[Data extracted from a collection]
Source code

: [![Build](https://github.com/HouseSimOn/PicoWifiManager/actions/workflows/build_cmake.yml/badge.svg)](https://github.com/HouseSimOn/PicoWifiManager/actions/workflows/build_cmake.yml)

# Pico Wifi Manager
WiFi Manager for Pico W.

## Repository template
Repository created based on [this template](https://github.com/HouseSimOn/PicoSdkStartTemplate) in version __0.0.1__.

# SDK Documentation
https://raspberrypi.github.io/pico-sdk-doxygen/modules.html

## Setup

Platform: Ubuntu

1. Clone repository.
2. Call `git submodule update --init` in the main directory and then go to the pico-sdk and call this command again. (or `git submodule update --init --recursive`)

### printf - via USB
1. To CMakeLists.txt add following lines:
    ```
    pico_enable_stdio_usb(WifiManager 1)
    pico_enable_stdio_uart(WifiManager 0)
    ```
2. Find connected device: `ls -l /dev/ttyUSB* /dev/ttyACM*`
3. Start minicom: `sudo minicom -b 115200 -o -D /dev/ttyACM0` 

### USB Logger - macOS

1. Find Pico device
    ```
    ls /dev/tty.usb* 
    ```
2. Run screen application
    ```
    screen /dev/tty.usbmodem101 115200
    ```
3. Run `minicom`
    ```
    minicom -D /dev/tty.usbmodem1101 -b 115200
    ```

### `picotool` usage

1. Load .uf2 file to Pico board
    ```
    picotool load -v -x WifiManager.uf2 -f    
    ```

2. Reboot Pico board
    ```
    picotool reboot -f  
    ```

◆ **INSTRUCTIONS TO FOLLOW**
Reproduce every line in the records above that contains the word "github".

◆ **ANSWER TO THIS PROBLEM**
: [![Build](https://github.com/HouseSimOn/PicoWifiManager/actions/workflows/build_cmake.yml/badge.svg)](https://github.com/HouseSimOn/PicoWifiManager/actions/workflows/build_cmake.yml)
Repository created based on [this template](https://github.com/HouseSimOn/PicoSdkStartTemplate) in version __0.0.1__.
https://raspberrypi.github.io/pico-sdk-doxygen/modules.html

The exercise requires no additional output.